Lines to return, exactly: from the line with "### Description" to the line with "generic(ch_nb_g | natural" in the entries below, both included.

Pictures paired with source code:
————

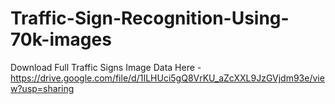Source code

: # Traffic-Sign-Recognition-Using-70k-images

Download Full Traffic Signs Image Data Here - https://drive.google.com/file/d/1ILHUci5gQ8VrKU_aZcXXL9JzGVjdm93e/view?usp=sharing
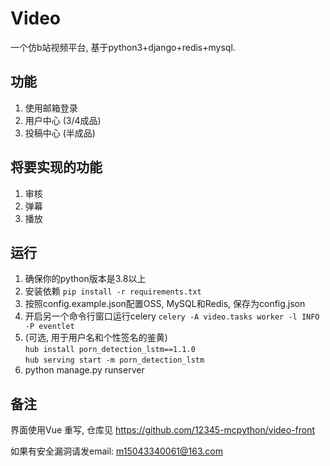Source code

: # Video

一个仿b站视频平台, 基于python3+django+redis+mysql.

## 功能

1. 使用邮箱登录
2. 用户中心 (3/4成品)
3. 投稿中心 (半成品)

## 将要实现的功能

1. 审核
2. 弹幕
3. 播放

## 运行

1. 确保你的python版本是3.8以上
2. 安装依赖 `pip install -r requirements.txt`
3. 按照config.example.json配置OSS, MySQL和Redis, 保存为config.json
4. 开启另一个命令行窗口运行celery `celery -A video.tasks worker -l INFO -P eventlet`
5. (可选,
   用于用户名和个性签名的鉴黄) <br> `hub install porn_detection_lstm==1.1.0` <br> `hub serving start -m porn_detection_lstm`
6. python manage.py runserver

## 备注

界面使用Vue 重写, 仓库见 https://github.com/12345-mcpython/video-front

如果有安全漏洞请发email: m15043340061@163.com
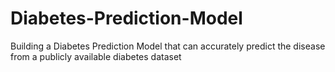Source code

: # Diabetes-Prediction-Model
Building a Diabetes Prediction Model that can accurately predict the disease from a publicly available diabetes dataset
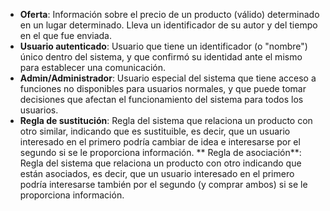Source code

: * **Oferta**: Información sobre el precio de un producto (válido) determinado en un lugar determinado. Lleva un identificador de su autor y del tiempo en el que fue enviada.
* **Usuario autenticado**: Usuario que tiene un identificador (o "nombre") único dentro del sistema, y que confirmó su identidad ante el mismo para establecer una comunicación.
* **Admin/Administrador**: Usuario especial del sistema que tiene acceso a funciones no disponibles para usuarios normales, y que puede tomar decisiones que afectan el funcionamiento del sistema para todos los usuarios.
* **Regla de sustitución**: Regla del sistema que relaciona un producto con otro similar, indicando que es sustituible, es decir, que un usuario interesado en el primero podría cambiar de idea e interesarse por el segundo si se le proporciona información.
** Regla de asociación**: Regla del sistema que relaciona un producto con otro indicando que están asociados, es decir, que un usuario interesado en el primero podría interesarse también por el segundo (y comprar ambos) si se le proporciona información.
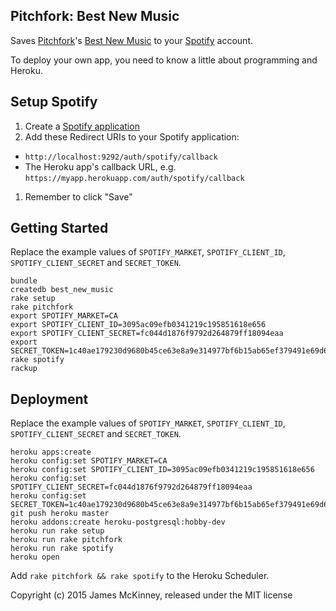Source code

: ## Pitchfork: Best New Music

Saves [Pitchfork](http://pitchfork.com/)'s [Best New Music](http://pitchfork.com/reviews/best/albums/) to your [Spotify](https://www.spotify.com/) account.

To deploy your own app, you need to know a little about programming and Heroku.

## Setup Spotify

1. Create a [Spotify application](https://developer.spotify.com/my-applications/#!/applications)
1. Add these Redirect URIs to your Spotify application:
  * `http://localhost:9292/auth/spotify/callback`
  * The Heroku app's callback URL, e.g. `https://myapp.herokuapp.com/auth/spotify/callback`
1. Remember to click "Save"

## Getting Started

Replace the example values of `SPOTIFY_MARKET`, `SPOTIFY_CLIENT_ID`, `SPOTIFY_CLIENT_SECRET` and `SECRET_TOKEN`.

    bundle
    createdb best_new_music
    rake setup
    rake pitchfork
    export SPOTIFY_MARKET=CA
    export SPOTIFY_CLIENT_ID=3095ac09efb0341219c195851618e656
    export SPOTIFY_CLIENT_SECRET=fc044d1876f9792d264879ff18094eaa
    export SECRET_TOKEN=1c40ae179230d9680b45ce63e8a9e314977bf6b15ab65ef379491e69d69f68b9cfc875b2881f3c6fc39ca5b26f1eba03f933e8c7b03386f43e5a5e699af77c64036b26642537f0e126bfe406d1170639d165e7637285e82ec2fbb378c409060cb4d15200bf8360365431f82017bae12187d2ddad962b8a4511e9ed245384276c
    rake spotify
    rackup

## Deployment

Replace the example values of `SPOTIFY_MARKET`, `SPOTIFY_CLIENT_ID`, `SPOTIFY_CLIENT_SECRET` and `SECRET_TOKEN`.

    heroku apps:create
    heroku config:set SPOTIFY_MARKET=CA
    heroku config:set SPOTIFY_CLIENT_ID=3095ac09efb0341219c195851618e656
    heroku config:set SPOTIFY_CLIENT_SECRET=fc044d1876f9792d264879ff18094eaa
    heroku config:set SECRET_TOKEN=1c40ae179230d9680b45ce63e8a9e314977bf6b15ab65ef379491e69d69f68b9cfc875b2881f3c6fc39ca5b26f1eba03f933e8c7b03386f43e5a5e699af77c64036b26642537f0e126bfe406d1170639d165e7637285e82ec2fbb378c409060cb4d15200bf8360365431f82017bae12187d2ddad962b8a4511e9ed245384276c
    git push heroku master
    heroku addons:create heroku-postgresql:hobby-dev
    heroku run rake setup
    heroku run rake pitchfork
    heroku run rake spotify
    heroku open

Add `rake pitchfork && rake spotify` to the Heroku Scheduler.

Copyright (c) 2015 James McKinney, released under the MIT license
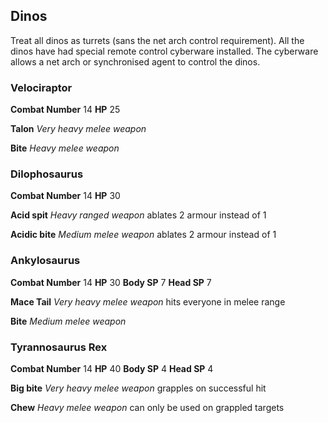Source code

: ## Dinos

Treat all dinos as turrets (sans the net arch control requirement). All the dinos have had special remote control cyberware installed. The cyberware allows a net arch or synchronised agent to control the dinos.

### Velociraptor

**Combat Number** 14 **HP** 25

**Talon** *Very heavy melee weapon*

**Bite** *Heavy melee weapon*

### Dilophosaurus

**Combat Number** 14 **HP** 30

**Acid spit** *Heavy ranged weapon* ablates 2 armour instead of 1

**Acidic bite** *Medium melee weapon* ablates 2 armour instead of 1

### Ankylosaurus

**Combat Number** 14 **HP** 30 **Body SP** 7 **Head SP** 7

**Mace Tail** *Very heavy melee weapon* hits everyone in melee range

**Bite** *Medium melee weapon*

### Tyrannosaurus Rex

**Combat Number** 14 **HP** 40 **Body SP** 4 **Head SP** 4

**Big bite** *Very heavy melee weapon* grapples on successful hit

**Chew** *Heavy melee weapon* can only be used on grappled targets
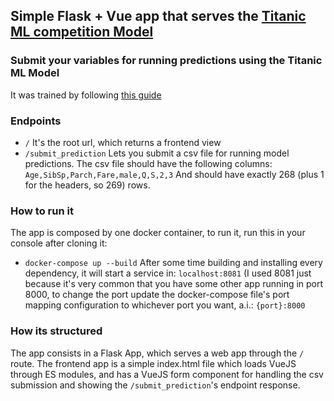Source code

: ## Simple Flask + Vue app that serves the [Titanic ML competition Model](https://risx3.github.io/titanic-analysis/)
### Submit your variables for running predictions using the Titanic ML Model

It was trained by following [this guide](https://risx3.github.io/titanic-analysis/)

### Endpoints
- `/`
It's the root url, which returns a frontend view
- `/submit_prediction`
Lets you submit a csv file for running model predictions.
The csv file should have the following columns:
`Age,SibSp,Parch,Fare,male,Q,S,2,3`
And should have exactly 268 (plus 1 for the headers, so 269) rows.

### How to run it
The app is composed by one docker container, to run it, run this in your console after cloning it:
- `docker-compose up --build`
After some time building and installing every dependency, it will start a service in: `localhost:8081`
(I used 8081 just because it's very common that you have some other app running in port 8000, to change the port update the docker-compose file's port mapping configuration to whichever port you want, a.i.: `{port}:8000`  

### How its structured
The app consists in a Flask App, which serves a web app through the `/` route.
The frontend app is a simple index.html file which loads VueJS through ES modules, and has a VueJS form component for handling the csv submission and showing the `/submit_prediction`'s endpoint response.
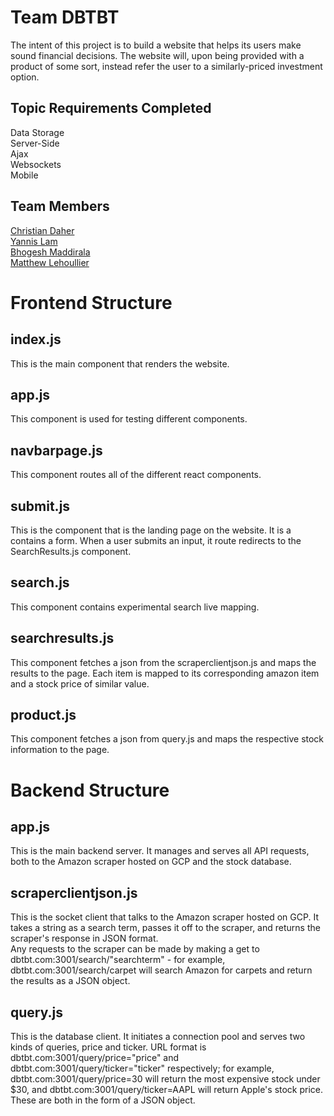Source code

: # Team DBTBT

The intent of this project is to build a website that helps its users make sound financial decisions. The website will, upon being provided with a product of some sort, instead refer the user to a similarly-priced investment option.  

## Topic Requirements Completed 
Data Storage  
Server-Side  
Ajax  
Websockets  
Mobile  

## Team Members
[Christian Daher](https://github.com/cdaher3/DBTBT/blob/master/team/Christian_Daher.md)  
[Yannis Lam](https://github.com/cdaher3/DBTBT/blob/master/team/Yannis_Lam.md)  
[Bhogesh Maddirala](https://github.com/cdaher3/DBTBT/blob/master/team/Bhogesh_Maddirala.md)  
[Matthew Lehoullier](https://github.com/cdaher3/DBTBT/blob/master/team/Matthew_Lehoullier.md)  
  
# Frontend Structure  
## index.js  
This is the main component that renders the website.

## app.js
This component is used for testing different components.

## navbarpage.js
This component routes all of the different react components.

## submit.js
This is the component that is the landing page on the website. It is a contains a form. When a user submits an input, it route redirects to the SearchResults.js component.

## search.js
This component contains experimental search live mapping.

## searchresults.js
This component fetches a json from the scraperclientjson.js and maps the results to the page. Each item is mapped to its corresponding amazon item and a stock price of similar value.

## product.js
This component fetches a json from query.js and maps the respective stock information to the page.

# Backend Structure  
## app.js  
This is the main backend server. It manages and serves all API requests, both to the Amazon scraper hosted on GCP and the stock database.  

## scraperclientjson.js  
This is the socket client that talks to the Amazon scraper hosted on GCP. It takes a string as a search term, passes it off to the scraper, and returns the scraper's response in JSON format.  
Any requests to the scraper can be made by making a get to dbtbt.com:3001/search/"searchterm" - for example, dbtbt.com:3001/search/carpet will search Amazon for carpets and return the results as a JSON object.  

## query.js  
This is the database client. It initiates a connection pool and serves two kinds of queries, price and ticker. URL format is dbtbt.com:3001/query/price="price" and dbtbt.com:3001/query/ticker="ticker" respectively; for example, dbtbt.com:3001/query/price=30 will return the most expensive stock under $30, and dbtbt.com:3001/query/ticker=AAPL will return Apple's stock price. These are both in the form of a JSON object.  
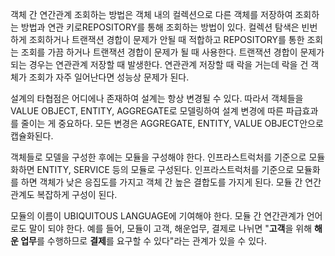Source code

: 객체 간 연간관계 조회하는 방법은 객체 내의 컬렉션으로 다른 객체를 저장하여 조회하는 방법과 연관 키로REPOSITORY를 통해 조회하는 방법이 있다. 컬렉션 탐색은 빈번하게 조회하거나 트랜잭션 경합이 문제가 안될 때 적합하고 REPOSITORY를 통한 조회는 조회를 가끔 하거나 트랜잭션 경합이 문제가 될 때 사용한다. 트랜잭션 경합이 문제가 되는 경우는 연관관계 저장할 때 발생한다. 연관관계 저장할 때 락을 거는데 락을 건 객체가 조회가 자주 일어난다면 성능상 문제가 된다.

 설계의 타협점은 어디에나 존재하여 설계는 항상 변경될 수 있다. 따라서 객체들을 VALUE OBJECT, ENTITY, AGGREGATE로 모델링하여 설계 변경에 따른 파급효과를 줄이는 게 중요하다. 모든 변경은 AGGREGATE, ENTITY, VALUE OBJECT안으로 캡슐화된다. 

  객체들로 모델을 구성한 후에는 모듈을 구성해야 한다.  인프라스트럭처를 기준으로 모듈화하면 ENTITY, SERVICE 등의 모듈로 구성된다. 인프라스트럭처를 기준으로 모듈화를 하면 객체가 낮은 응집도를 가지고 객체 간 높은 결합도를 가지게 된다. 모듈 간 연간관계도 복잡하게 구성이 된다. 

  모듈의 이름이 UBIQUITOUS LANGUAGE에 기여해야 한다. 모듈 간 연간관계가 언어로도 말이 되야 한다. 예를 들어, 모듈이 고객, 해운업무, 결제로 나뉘면 "**고객**을 위해 **해운 업무**를 수행하므로 **결제**를 요구할 수 있다"라는 관계가 있을 수 있다.
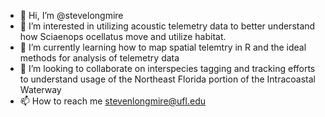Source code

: - 👋 Hi, I’m @stevelongmire
- 👀 I’m interested in utilizing acoustic telemetry data to better understand how Sciaenops ocellatus move and utilize habitat.
- 🌱 I’m currently learning how to map spatial telemtry in R and the ideal methods for analysis of telemetry data
- 💞️ I’m looking to collaborate on interspecies tagging and tracking efforts to understand usage of the Northeast Florida portion of the Intracoastal Waterway
- 📫 How to reach me stevenlongmire@ufl.edu

<!---
stevelongmire/stevelongmire is a ✨ special ✨ repository because its `README.md` (this file) appears on your GitHub profile.
You can click the Preview link to take a look at your changes.
--->
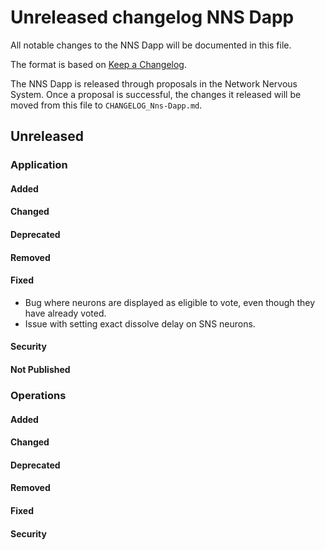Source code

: # Unreleased changelog NNS Dapp

All notable changes to the NNS Dapp will be documented in this file.

The format is based on [Keep a Changelog](https://keepachangelog.com/en/1.0.0/).

The NNS Dapp is released through proposals in the Network Nervous System. Once a
proposal is successful, the changes it released will be moved from this file to
`CHANGELOG_Nns-Dapp.md`.

## Unreleased

### Application

#### Added

#### Changed

#### Deprecated

#### Removed

#### Fixed

* Bug where neurons are displayed as eligible to vote, even though they have already voted.
* Issue with setting exact dissolve delay on SNS neurons.

#### Security

#### Not Published

### Operations

#### Added

#### Changed

#### Deprecated

#### Removed

#### Fixed

#### Security
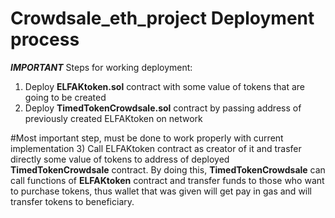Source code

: # Crowdsale_eth_project Deployment process

***IMPORTANT***
Steps for working deployment:
1) Deploy **ELFAKtoken.sol** contract with some value of tokens that are going to be created
2) Deploy **TimedTokenCrowdsale.sol** contract by passing address of 
previously created ELFAKtoken on network

#Most important step, must be done to work properly with current implementation
3) Call ELFAKtoken contract as creator of it and trasfer directly 
some value of tokens to address of deployed **TimedTokenCrowdsale** 
contract. By doing this, **TimedTokenCrowdsale** can call functions
of **ELFAKtoken** contract and transfer funds to those who want to 
purchase tokens, thus wallet that was given will get pay in gas and 
will transfer tokens to beneficiary.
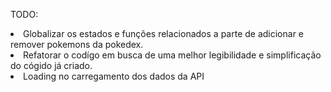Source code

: TODO:

<li>Globalizar os estados e funções relacionados a parte de adicionar e remover pokemons da pokedex.</li>
<li> Refatorar o codígo em busca de uma melhor legibilidade e simplificação do cógido já criado.</li>
<li> Loading no carregamento dos dados da API</li>

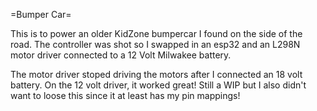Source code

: =Bumper Car= 


This is to power an older KidZone bumpercar I found on the side of the road. The controller was shot so I swapped in an esp32 and an L298N motor driver connected to a 12 Volt Milwakee battery. 

The motor driver stoped driving the motors after I connected an 18 volt battery. On the 12 volt driver, it worked great! Still a WIP but I also didn't want to loose this since it at least has my pin mappings! 
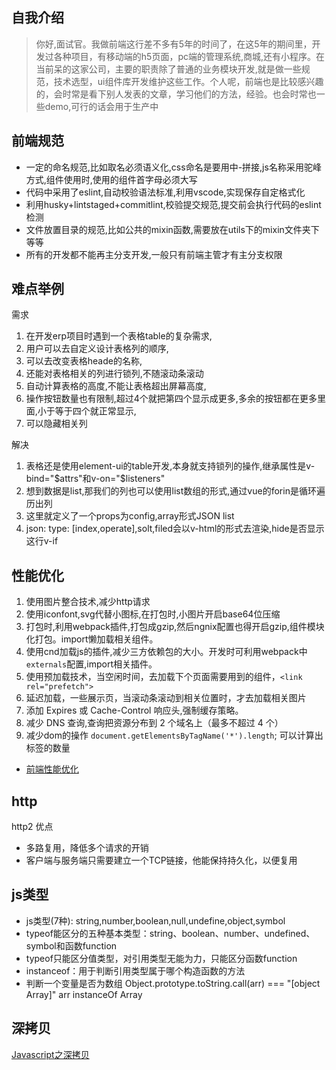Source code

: <!--
 * @Author: yangjj
 * @Date: 2019-08-13 09:01:16
 * @LastEditors: yangjj
 * @LastEditTime: 2019-08-15 09:02:02
 * @Description: file content
 -->
## 自我介绍
> 你好,面试官。我做前端这行差不多有5年的时间了，在这5年的期间里，开发过各种项目，有移动端的h5页面，pc端的管理系统,商城,还有小程序。在当前呆的这家公司，主要的职责除了普通的业务模块开发,就是做一些规范，技术选型，ui组件库开发维护这些工作。个人呢，前端也是比较感兴趣的，会时常是看下别人发表的文章，学习他们的方法，经验。也会时常也一些demo,可行的话会用于生产中

## 前端规范
* 一定的命名规范,比如取名必须语义化,css命名是要用中-拼接,js名称采用驼峰方式,组件使用时,使用的组件首字母必须大写
* 代码中采用了eslint,自动校验语法标准,利用vscode,实现保存自定格式化
* 利用husky+lintstaged+commitlint,校验提交规范,提交前会执行代码的eslint检测
* 文件放置目录的规范,比如公共的mixin函数,需要放在utils下的mixin文件夹下等等
* 所有的开发都不能再主分支开发,一般只有前端主管才有主分支权限


## 难点举例
需求
1. 在开发erp项目时遇到一个表格table的复杂需求,
2. 用户可以去自定义设计表格列的顺序,
3. 可以去改变表格heade的名称,
4. 还能对表格相关的列进行锁列,不随滚动条滚动
5. 自动计算表格的高度,不能让表格超出屏幕高度,
6. 操作按钮数量也有限制,超过4个就把第四个显示成更多,多余的按钮都在更多里面,小于等于四个就正常显示,
7. 可以隐藏相关列

解决
1. 表格还是使用element-ui的table开发,本身就支持锁列的操作,继承属性是v-bind="$attrs"和v-on="$listeners"
2. 想到数据是list,那我们的列也可以使用list数组的形式,通过vue的forin是循环遍历出列
3. 这里就定义了一个props为config,array形式JSON list
4. json: type: [index,operate],solt,filed会以v-html的形式去渲染,hide是否显示这行v-if


## 性能优化
1. 使用图片整合技术,减少http请求
2. 使用iconfont,svg代替小图标,在打包时,小图片开启base64位压缩
3. 打包时,利用webpack插件,打包成gzip,然后ngnix配置也得开启gzip,组件模块化打包。import懒加载相关组件。
4. 使用cnd加载js的插件,减少三方依赖包的大小。开发时可利用webpack中`externals`配置,import相关插件。
5. 使用预加载技术，当空闲时间，去加载下个页面需要用到的组件，`<link rel="prefetch">`
6. 延迟加载，一些展示页，当滚动条滚动到相关位置时，才去加载相关图片
7. 添加 Expires 或 Cache-Control 响应头,强制缓存策略。
8. 减少 DNS 查询,查询把资源分布到 2 个域名上（最多不超过 4 个）
9. 减少dom的操作 `document.getElementsByTagName('*').length`; 可以计算出标签的数量
* [前端性能优化](https://csspod.com/frontend-performance-best-practices/)




 ## http
 http2 优点
 * 多路复用，降低多个请求的开销
 * 客户端与服务端只需要建立一个TCP链接，他能保持持久化，以便复用



## js类型

* js类型(7种): string,number,boolean,null,undefine,object,symbol
* typeof能区分的五种基本类型：string、boolean、number、undefined、symbol和函数function
* typeof只能区分值类型，对引用类型无能为力，只能区分函数function
* instanceof：用于判断引用类型属于哪个构造函数的方法
* 判断一个变量是否为数组 Object.prototype.toString.call(arr) === "[object Array]" arr instanceOf Array

## 深拷贝
[Javascript之深拷贝](https://zhuanlan.zhihu.com/p/23251162)


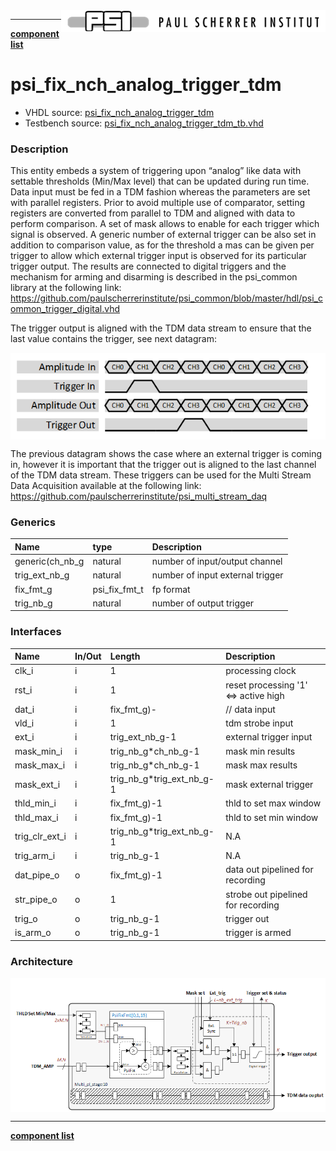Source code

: <img align="right" src="psi_logo.png">

***

[**component list**](../README.md)

# psi_fix_nch_analog_trigger_tdm
 - VHDL source: [psi_fix_nch_analog_trigger_tdm](../../hdl/psi_fix_nch_analog_trigger_tdm.vhd)
 - Testbench source: [psi_fix_nch_analog_trigger_tdm_tb.vhd](../../testbench/psi_fix_nch_analog_trigger_tdm_tb/psi_fix_nch_analog_trigger_tdm_tb.vhd)

### Description

This entity embeds a system of triggering upon “analog” like data with settable thresholds (Min/Max level) that can be updated during run time. Data input must be fed in a TDM fashion whereas the parameters are set with parallel registers.
Prior to avoid multiple use of comparator, setting registers are converted from parallel to TDM and aligned with data to perform comparison. A set of mask allows to enable for each trigger which signal is observed.
A generic number of external trigger can be also set in addition to comparison value, as for the threshold a mas can be given per trigger to allow which external trigger input is observed for its particular trigger output.
The results are connected to digital triggers and the mechanism for arming and disarming is described in the psi_common library at the following link:  
https://github.com/paulscherrerinstitute/psi_common/blob/master/hdl/psi_common_trigger_digital.vhd

The trigger output is aligned with the TDM data stream to ensure that the last value contains the trigger, see next datagram:

<img align="center" src="psi_fix_nch_analog_trigger_tdm_a.png">

The previous datagram shows the case where an external trigger is coming in, however it is important that the trigger out is aligned to the last channel of the TDM data stream.
These triggers can be used for the Multi Stream Data Acquisition available at the following link: https://github.com/paulscherrerinstitute/psi_multi_stream_daq


### Generics
| Name            | type          | Description                      |
|:----------------|:--------------|:---------------------------------|
| generic(ch_nb_g | natural       | number of input/output channel   |
| trig_ext_nb_g   | natural       | number of input external trigger |
| fix_fmt_g       | psi_fix_fmt_t | fp format                        |
| trig_nb_g       | natural       | number of output trigger         |

### Interfaces
| Name           | In/Out   | Length                    | Description                          |
|:---------------|:---------|:--------------------------|:-------------------------------------|
| clk_i          | i        | 1                         | processing clock                     |
| rst_i          | i        | 1                         | reset processing '1' <=> active high |
| dat_i          | i        | fix_fmt_g)-               | // data input                        |
| vld_i          | i        | 1                         | tdm strobe input                     |
| ext_i          | i        | trig_ext_nb_g-1           | external trigger input               |
| mask_min_i     | i        | trig_nb_g*ch_nb_g-1       | mask min results                     |
| mask_max_i     | i        | trig_nb_g*ch_nb_g-1       | mask max results                     |
| mask_ext_i     | i        | trig_nb_g*trig_ext_nb_g-1 | mask external trigger                |
| thld_min_i     | i        | fix_fmt_g)-1              | thld to set max window               |
| thld_max_i     | i        | fix_fmt_g)-1              | thld to set min window               |
| trig_clr_ext_i | i        | trig_nb_g*trig_ext_nb_g-1 | N.A                                  |
| trig_arm_i     | i        | trig_nb_g-1               | N.A                                  |
| dat_pipe_o     | o        | fix_fmt_g)-1              | data out pipelined for recording     |
| str_pipe_o     | o        | 1                         | strobe out pipelined for recording   |
| trig_o         | o        | trig_nb_g-1               | trigger out                          |
| is_arm_o       | o        | trig_nb_g-1               | trigger is armed                     |

### Architecture

<img align="center" src="psi_fix_nch_analog_trigger_tdm_b.png">

---
[**component list**](../README.md)
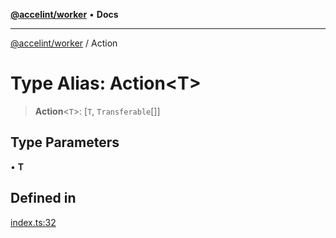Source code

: [**@accelint/worker**](../README.md) • **Docs**

***

[@accelint/worker](../README.md) / Action

# Type Alias: Action\<T\>

> **Action**\<`T`\>: [`T`, `Transferable`[]]

## Type Parameters

• **T**

## Defined in

[index.ts:32](https://github.com/gohypergiant/standard-toolkit/blob/7f574e64e57e697a3e2daabb1b78393aca67cb22/packages/web-worker/src/worker/index.ts#L32)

————

# [COMPLETED EXERCISE]
### Description

This entity embeds a system of triggering upon “analog” like data with settable thresholds (Min/Max level) that can be updated during run time. Data input must be fed in a TDM fashion whereas the parameters are set with parallel registers.
Prior to avoid multiple use of comparator, setting registers are converted from parallel to TDM and aligned with data to perform comparison. A set of mask allows to enable for each trigger which signal is observed.
A generic number of external trigger can be also set in addition to comparison value, as for the threshold a mas can be given per trigger to allow which external trigger input is observed for its particular trigger output.
The results are connected to digital triggers and the mechanism for arming and disarming is described in the psi_common library at the following link:  
https://github.com/paulscherrerinstitute/psi_common/blob/master/hdl/psi_common_trigger_digital.vhd

The trigger output is aligned with the TDM data stream to ensure that the last value contains the trigger, see next datagram:

<img align="center" src="psi_fix_nch_analog_trigger_tdm_a.png">

The previous datagram shows the case where an external trigger is coming in, however it is important that the trigger out is aligned to the last channel of the TDM data stream.
These triggers can be used for the Multi Stream Data Acquisition available at the following link: https://github.com/paulscherrerinstitute/psi_multi_stream_daq


### Generics
| Name            | type          | Description                      |
|:----------------|:--------------|:---------------------------------|
| generic(ch_nb_g | natural       | number of input/output channel   |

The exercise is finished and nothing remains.